Statistics Canada Quality Guidelines
Guidelines for ensuring data quality

Skip to text

Text begins

In the Canadian statistical system, data quality is defined by six quality dimensions: relevance, accuracy, timeliness, accessibility, interpretability, and coherence. The QAF, which describes strategies to aid and ensure effective quality management in all statistical programs and organizational initiatives, identifies these dimensions in its guiding principles. These six dimensions are addressed in the QAF to describe what statistical organizations must do to ensure quality across their organization. In these guidelines, they help to assess whether the data produced are fit for use. Figure 1 illustrates the scope of the guidelines. It shows that, regardless of the type of data, ensuring compliance with the dimensions serves to ensure data quality.

Illustration of the scope of the Quality Guidelines

Description for Figure 1

Figure 1 illustrates the idea that regardless of the type of data to be produced, compliance with the six dimensions of quality leads to quality products. The figure is split into two sections: the right part represents the data dimension and the left part represents the user dimension. In the right part, data enters a sphere that contains multiple key words related to a variety of subjects for which statistics are produced. Even though these key words do not represent an exhaustive list of topics for which statistics are produced, they give examples of subjects such as:

  • Construction
  • Economy
  • Sustainable development
  • Government finance
  • Social
  • Buildings
  • Education
  • Mining
  • Tourism
  • Fishing
  • Agriculture
  • Crime and justice
  • Health
  • Government
  • Consumption
  • Population
  • National accounts
  • Employment
  • Energy
  • Big data
  • Transportation
  • Business
  • Children and youth
  • Retail trade
  • Price
  • Tax
  • Income
  • Language
  • Technology
  • Immigration
  • Geography
  • Vital statistics
  • Census
  • Family and household
  • Environment.

This sphere is circled by a line representing that the guidelines cover all of these subjects and are useful to ensure compliance with the dimensions of quality. This global circle containing all the subjects for which statistics can be produced then points to the six dimensions of quality; namely relevance, accuracy, coherence, interpretability, timeliness and accessibility. The user dimension is represented by multiple figures of persons. Finally, a double-sided arrow shows that the relationship between the data dimension and the user dimension works in both directions.
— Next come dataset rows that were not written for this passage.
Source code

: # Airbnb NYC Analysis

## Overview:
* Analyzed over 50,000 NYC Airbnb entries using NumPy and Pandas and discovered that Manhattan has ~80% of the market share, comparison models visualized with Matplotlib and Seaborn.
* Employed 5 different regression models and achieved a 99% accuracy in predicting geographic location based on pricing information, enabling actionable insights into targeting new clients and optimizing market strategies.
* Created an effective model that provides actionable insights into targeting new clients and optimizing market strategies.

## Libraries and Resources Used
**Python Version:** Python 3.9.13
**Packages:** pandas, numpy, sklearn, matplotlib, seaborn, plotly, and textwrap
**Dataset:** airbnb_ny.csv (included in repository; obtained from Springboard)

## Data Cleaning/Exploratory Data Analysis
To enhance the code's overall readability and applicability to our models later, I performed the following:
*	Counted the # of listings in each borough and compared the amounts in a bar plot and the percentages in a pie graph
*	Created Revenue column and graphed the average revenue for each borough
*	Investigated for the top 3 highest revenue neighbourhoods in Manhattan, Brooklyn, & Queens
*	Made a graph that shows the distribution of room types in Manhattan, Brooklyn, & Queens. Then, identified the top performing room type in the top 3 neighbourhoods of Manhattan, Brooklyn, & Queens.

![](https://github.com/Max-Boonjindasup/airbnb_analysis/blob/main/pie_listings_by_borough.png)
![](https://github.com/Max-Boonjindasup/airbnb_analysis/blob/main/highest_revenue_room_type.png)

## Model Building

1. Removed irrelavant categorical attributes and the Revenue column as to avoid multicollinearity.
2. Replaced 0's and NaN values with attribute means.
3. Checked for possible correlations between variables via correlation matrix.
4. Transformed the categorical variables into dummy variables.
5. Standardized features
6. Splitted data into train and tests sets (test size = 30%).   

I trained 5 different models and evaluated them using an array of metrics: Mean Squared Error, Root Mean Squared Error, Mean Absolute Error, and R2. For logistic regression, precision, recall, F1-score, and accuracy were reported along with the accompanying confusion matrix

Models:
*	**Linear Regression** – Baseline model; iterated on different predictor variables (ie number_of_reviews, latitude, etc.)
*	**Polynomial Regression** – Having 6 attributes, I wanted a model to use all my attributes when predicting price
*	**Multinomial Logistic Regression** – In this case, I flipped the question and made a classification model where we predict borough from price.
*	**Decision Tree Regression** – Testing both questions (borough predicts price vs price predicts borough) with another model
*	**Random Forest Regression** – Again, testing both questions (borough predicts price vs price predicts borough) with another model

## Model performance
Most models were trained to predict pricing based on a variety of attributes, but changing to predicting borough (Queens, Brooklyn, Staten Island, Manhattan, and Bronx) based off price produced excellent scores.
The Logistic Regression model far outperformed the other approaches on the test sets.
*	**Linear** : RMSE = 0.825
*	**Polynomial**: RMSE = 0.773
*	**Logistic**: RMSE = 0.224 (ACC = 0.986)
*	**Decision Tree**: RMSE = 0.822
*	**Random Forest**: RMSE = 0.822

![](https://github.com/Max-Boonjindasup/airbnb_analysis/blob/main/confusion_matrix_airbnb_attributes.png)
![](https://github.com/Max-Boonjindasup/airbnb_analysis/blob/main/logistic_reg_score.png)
The following sections describe how the Canadian statistical system ensures quality data by managing the six dimensions effectively. For each dimension, the first subsection presents a definition, followed by a brief explanation of the importance of the dimension (the “why”) and the objectives it addresses. The second subsection provides guidelines to guide the statistical organizations’ personnel in completing their tasks. Considering that how quality dimensions are managed directly affects the quality of the statistical products, the third subsection proposes quality indicators that not only measure the dimension, but also evaluate it against the intended objectives.

Relevance

Definition, importance and objectives

The relevance of statistical information refers to the degree to which it meets real user needs. Data are relevant when they relate to the issues users care about most. This dimension allows national statistical offices (NSOs) to adjust the direction of their programs, as needed. However, assessing relevance is subjective because it depends on various user needs.

The human, material and financial resources for each program are generally considered under this dimension. Therefore, the greatest challenge for any NSO is to gauge the conflicting needs of current and potential users in order to design a program that best meets their key needs, given the resource constraints. The mechanisms for ensuring relevance not only provide basic control over the other quality dimensions, but also assess user needs in relation to the other dimensions.

We must therefore gauge the relative importance of the data needs and explore different alternatives. This notion is important because it determines the optimal balance between users’ need for data and respondents’ need for privacy protection. Although it may be difficult to evaluate this aspect, it is essential to devote an appropriate effort to it.

Guidelines for ensuring data relevance

  • Create and maintain a list of current and potential users of all the statistical organization’s statistical products.
  • Maintain bilateral and multilateral contact with the key users.
  • Periodically evaluate the statistical programs.
  • Realign program priorities, as needed, as part of a strategic planning process. This can be done by reviewing emerging information needs and the relevance of current programs.
  • Consider how changes to a statistical program will affect other related programs.
  • Clearly state the goals and objectives of the statistical activities.
  • Determine the data uses and level of user satisfaction.
  • Determine parameters to establish the optimal balance between the need for data and the impact on the privacy of Canadians, and choose the best option among those considered.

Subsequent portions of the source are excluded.